The publisher is closing Balamory magazine, together with Amy, the lifestyle title aimed at girls aged five to eight. BBC Magazines, which has about 80 editorial staff across its entire children's portfolio, says staff working on these titles will be redeployed within the group.
Tweenies, which, like Balamory, is still televised, had a circulation of 200,000 in 2002, but has suffered a massive fall in circulation. Its latest audited figure, between January and June 2008, reveals its circulation had fallen to just more than 30,000.
Balamory, which launched in April 2004 and is still running as a tele-vision programme, was selling more than 95,000 copies between July and December 2004, but its circulation has shrunk significantly in recent years.
According to its latest Audit Bureau of Circulations figures, sales of the monthly title, priced at £1.99 and featuring a mix of drawings, puzzles and games, were just 24,049 between July and December 2008. The final edition, the March issue, is currently on sale.

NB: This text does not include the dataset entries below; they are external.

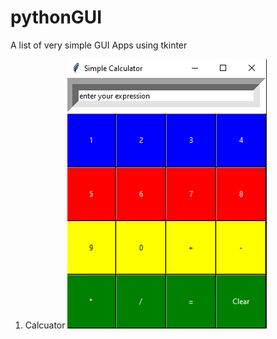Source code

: # pythonGUI

A list of very simple GUI Apps using tkinter

1. Calcuator
![alt text](https://github.com/And24reas/pythonGUI/blob/main/simple_calculator/simple_calculator_run.png)
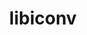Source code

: ---
title: "libiconv"
layout: cache
category: package
meta: {"versions": ["1.16"], "compilers": ["apple-clang@12.0.0", "gcc@10.3.0", "gcc@4.8.5", "gcc@6.4.0", "gcc@7.3.0", "gcc@7.3.1", "gcc@7.4.0", "gcc@7.5.0", "gcc@8.1.0", "gcc@8.2.1", "gcc@8.3.1", "gcc@8.4.0", "gcc@8.4.1", "gcc@9.3.0", "intel@19.1.3.304", "xl@16.1"]}
spec_files: 
 - spec-0.json
 - spec-1.json
 - spec-2.json
 - spec-3.json
 - spec-4.json
 - spec-5.json
 - spec-6.json
 - spec-7.json
 - spec-8.json
 - spec-9.json
 - spec-10.json
 - spec-11.json
 - spec-12.json
 - spec-13.json
 - spec-14.json
 - spec-15.json
 - spec-16.json
 - spec-17.json
 - spec-18.json
 - spec-19.json
 - spec-20.json
 - spec-21.json
 - spec-22.json
 - spec-23.json
 - spec-24.json
 - spec-25.json
 - spec-26.json
 - spec-27.json
 - spec-28.json
 - spec-29.json
 - spec-30.json
 - spec-31.json
 - spec-32.json
 - spec-33.json
 - spec-34.json
 - spec-35.json
 - spec-36.json
 - spec-37.json
 - spec-38.json
 - spec-39.json
 - spec-40.json
 - spec-41.json
 - spec-42.json
 - spec-43.json
 - spec-44.json
 - spec-45.json
 - spec-46.json
 - spec-47.json
 - spec-48.json
 - spec-49.json
 - spec-50.json
 - spec-51.json
spec_names:
 - 'libiconv@1.16%gcc@9.3.0 arch=linux-ubuntu20.04-x86_64'
 - 'libiconv@1.16%gcc@7.3.0 arch=linux-ubuntu18.04-ppc64le'
 - 'libiconv@1.16%gcc@7.5.0 arch=linux-ubuntu18.04-x86_64'
 - 'libiconv@1.16%gcc@7.3.0 arch=linux-centos8-x86_64'
 - 'libiconv@1.16%gcc@8.3.1 arch=linux-rhel8-ppc64le'
 - 'libiconv@1.16%gcc@7.3.0 arch=linux-ubuntu18.04-x86_64'
 - 'libiconv@1.16%gcc@8.3.1 arch=linux-rhel8-x86_64'
 - 'libiconv@1.16%gcc@9.3.0 arch=linux-ubuntu20.04-ppc64le'
 - 'libiconv@1.16%gcc@9.3.0 arch=linux-rhel7-ppc64le'
 - 'libiconv@1.16%gcc@8.1.0 arch=linux-rhel7-x86_64'
 - 'libiconv@1.16%gcc@7.5.0 arch=linux-ubuntu18.04-ppc64le'
 - 'libiconv@1.16%gcc@7.3.0 arch=linux-rhel7-x86_64'
 - 'libiconv@1.16%gcc@9.3.0 arch=linux-rhel7-x86_64'
 - 'libiconv@1.16%gcc@8.1.0 arch=linux-centos7-x86_64'
 - 'libiconv@1.16%apple-clang@12.0.0 arch=darwin-catalina-x86_64'
 - 'libiconv@1.16%gcc@8.1.0 arch=linux-rhel7-ppc64le'
 - 'libiconv@1.16%gcc@8.4.1 arch=linux-rhel8-ppc64le'
 - 'libiconv@1.16%gcc@7.3.1 arch=linux-amzn2-x86_64'
 - 'libiconv@1.16%gcc@7.3.0 arch=linux-centos7-ppc64le'
 - 'libiconv@1.16%gcc@10.3.0 arch=linux-ubuntu21.04-x86_64'
 - 'libiconv@1.16%gcc@7.3.0 arch=linux-rhel8-x86_64'
 - 'libiconv@1.16%gcc@7.5.0 arch=linux-ubuntu18.04-aarch64'
 - 'libiconv@1.16%gcc@8.1.0 arch=linux-rhel7-ppc64le'
 - 'libiconv@1.16%gcc@7.3.0 arch=linux-centos7-x86_64'
 - 'libiconv@1.16%gcc@7.5.0 arch=linux-ubuntu18.04-ppc64le'
 - 'libiconv@1.16%gcc@8.3.1 arch=linux-centos8-ppc64le'
 - 'libiconv@1.16%intel@19.1.3.304 arch=cray-cnl7-haswell'
 - 'libiconv@1.16%gcc@10.3.0 arch=linux-ubuntu21.04-ppc64le'
 - 'libiconv@1.16%xl@16.1 fflags="-qzerosize"  arch=linux-rhel7-power9le'
 - 'libiconv@1.16%gcc@8.3.1 arch=linux-centos8-x86_64'
 - 'libiconv@1.16%gcc@8.1.0 arch=linux-centos7-ppc64le'
 - 'libiconv@1.16%gcc@7.3.0 arch=linux-rhel7-ppc64le'
 - 'libiconv@1.16%gcc@8.3.1 arch=linux-rhel8-aarch64'
 - 'libiconv@1.16%gcc@9.3.0 arch=cray-cnl7-haswell'
 - 'libiconv@1.16%gcc@7.4.0 arch=linux-rhel7-power9le'
 - 'libiconv@1.16%gcc@8.1.0 arch=linux-rhel7-power8le'
 - 'libiconv@1.16%gcc@8.4.1 arch=linux-rhel8-x86_64'
 - 'libiconv@1.16%gcc@7.5.0 arch=linux-ubuntu18.04-x86_64'
 - 'libiconv@1.16%gcc@7.4.0 arch=linux-ubuntu18.04-x86_64'
 - 'libiconv@1.16%gcc@8.1.0 arch=linux-rhel7-x86_64'
 - 'libiconv@1.16%gcc@4.8.5 arch=linux-rhel7-x86_64'
 - 'libiconv@1.16%gcc@4.8.5 arch=linux-centos7-x86_64'
 - 'libiconv@1.16%gcc@6.4.0 arch=linux-rhel7-power9le'
 - 'libiconv@1.16%gcc@8.4.0 arch=linux-rhel7-sandybridge'
 - 'libiconv@1.16%gcc@7.5.0 arch=linux-ubuntu18.04-power8le'
 - 'libiconv@1.16%gcc@6.4.0 arch=linux-rhel7-ppc64le'
 - 'libiconv@1.16%gcc@8.2.1 arch=linux-centos8-x86_64'
 - 'libiconv@1.16%gcc@7.4.0 arch=linux-ubuntu18.04-ppc64le'
 - 'libiconv@1.16%gcc@4.8.5 arch=linux-rhel7-ppc64le'
 - 'libiconv@1.16%apple-clang@12.0.0 arch=darwin-catalina-haswell'
 - 'libiconv@1.16%gcc@4.8.5 arch=linux-centos7-ppc64le'
 - 'libiconv@1.16%gcc@7.4.0 arch=linux-ubuntu18.04-aarch64'
---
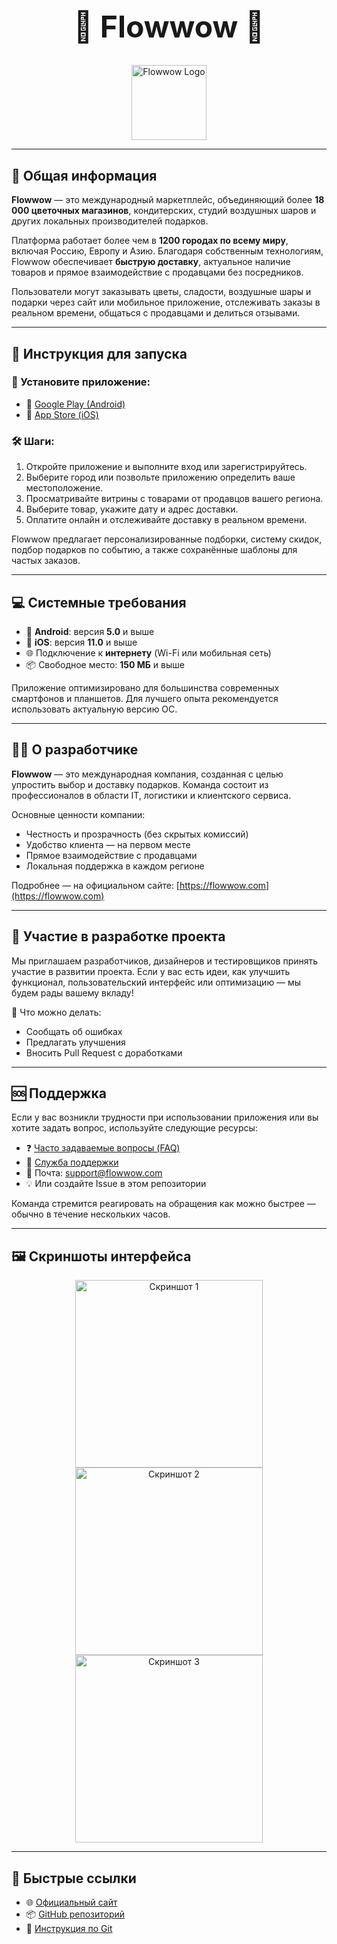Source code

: <h1 align="center" style="font-size: 3rem;">🌸 Flowwow 🌸</h1>

<p align="center">
  <img src="https://korablik-fond.ru/wp-content/uploads/2024/02/flowwow.png" alt="Flowwow Logo" width="120"/>
</p>

---

## 🧾 Общая информация

**Flowwow** — это международный маркетплейс, объединяющий более **18 000 цветочных магазинов**, кондитерских, студий воздушных шаров и других локальных производителей подарков.

Платформа работает более чем в **1200 городах по всему миру**, включая Россию, Европу и Азию. Благодаря собственным технологиям, Flowwow обеспечивает **быструю доставку**, актуальное наличие товаров и прямое взаимодействие с продавцами без посредников.

Пользователи могут заказывать цветы, сладости, воздушные шары и подарки через сайт или мобильное приложение, отслеживать заказы в реальном времени, общаться с продавцами и делиться отзывами.

---

## 🚀 Инструкция для запуска

### 📱 Установите приложение:

- 📲 [Google Play (Android)](https://play.google.com/store/apps/details?id=com.flowwow)
- 🍏 [App Store (iOS)](https://apps.apple.com/ru/app/flowwow/id1201155481)

### 🛠 Шаги:

1. Откройте приложение и выполните вход или зарегистрируйтесь.
2. Выберите город или позвольте приложению определить ваше местоположение.
3. Просматривайте витрины с товарами от продавцов вашего региона.
4. Выберите товар, укажите дату и адрес доставки.
5. Оплатите онлайн и отслеживайте доставку в реальном времени.

Flowwow предлагает персонализированные подборки, систему скидок, подбор подарков по событию, а также сохранённые шаблоны для частых заказов.

---

## 💻 Системные требования

- 🤖 **Android**: версия **5.0** и выше  
- 🍏 **iOS**: версия **11.0** и выше  
- 🌐 Подключение к **интернету** (Wi-Fi или мобильная сеть)  
- 📦 Свободное место: **150 МБ** и выше  

Приложение оптимизировано для большинства современных смартфонов и планшетов. Для лучшего опыта рекомендуется использовать актуальную версию ОС.

---

## 👨‍💻 О разработчике

**Flowwow** — это международная компания, созданная с целью упростить выбор и доставку подарков. Команда состоит из профессионалов в области IT, логистики и клиентского сервиса.

Основные ценности компании:

- Честность и прозрачность (без скрытых комиссий)
- Удобство клиента — на первом месте
- Прямое взаимодействие с продавцами
- Локальная поддержка в каждом регионе

Подробнее — на официальном сайте: [https://flowwow.com](https://flowwow.com)

---

## 🤝 Участие в разработке проекта

Мы приглашаем разработчиков, дизайнеров и тестировщиков принять участие в развитии проекта. Если у вас есть идеи, как улучшить функционал, пользовательский интерфейс или оптимизацию — мы будем рады вашему вкладу!

📌 Что можно делать:

- Сообщать об ошибках
- Предлагать улучшения
- Вносить Pull Request с доработками

---

## 🆘 Поддержка

Если у вас возникли трудности при использовании приложения или вы хотите задать вопрос, используйте следующие ресурсы:

- ❓ [Часто задаваемые вопросы (FAQ)](https://flowwow.com/faq/)
- 💬 [Служба поддержки](https://flowwow.com/support/)
- 📧 Почта: support@flowwow.com
- 💡 Или создайте Issue в этом репозитории

Команда стремится реагировать на обращения как можно быстрее — обычно в течение нескольких часов.

---

## 🖼 Скриншоты интерфейса

<p align="center">
  <img src="https://www.retail.ru/upload/medialibrary/f05/ocw7ppqsjcz1voufrcyixp1uhbo2qt3m/Screenshot_9.png" alt="Скриншот 1" width="300"/>
  <img src="https://i.c97.org/ai/540607/aux-1679215146-3.jpg" alt="Скриншот 2" width="300"/>
  <img src="https://sun9-50.userapi.com/impg/XmznuzGwUJM5B3CtO42M2b0gBqhFdB3W_YfvDQ/0pdrz2qY1qQ.jpg?size=604x355&quality=95&sign=f75713cb7cc23b27539f4e3e618c394e&type=album" alt="Скриншот 3" width="300"/>
</p>

---

## 🔗 Быстрые ссылки

- 🌐 [Официальный сайт](https://flowwow.com)
- 📦 [GitHub репозиторий](https://github.com/Bakhodur22/flowwow)
- 📝 [Инструкция по Git](https://github.com/Laggon/docs)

Amy, also closing this month, had a circulation of just more than 24,000 in the last ABC period.
In 2007, the £1.99 weekly had a circulation of more than 40,000.
A spokesman for BBC Magazines said: "We regularly review and refresh our portfolio to reflect popular brands and programming on CBBC/CBeebies. In 2008, we launched CBeebies Animals, CBeebies Art and Match of the Day weekly and we have already announced that we will be launching a new title, Waybuloo magazine, in summer 2009." Waybuloo is aimed at three-to-five -year olds.
The publisher's other children's titles include Teletubbies and In the Night Garden.
In December, BBC Magazines announced it was restructuring its 100-strong centralised sales team, handing more commercial duties to its individual titles and making 10 redundancies.
The company's second major commercial restructure in two years resulted in most sales being divided up among individual magazines.
Previously, the centralised team was structured into classified, inserts and brand solutions teams, which sold across the portfolio of titles.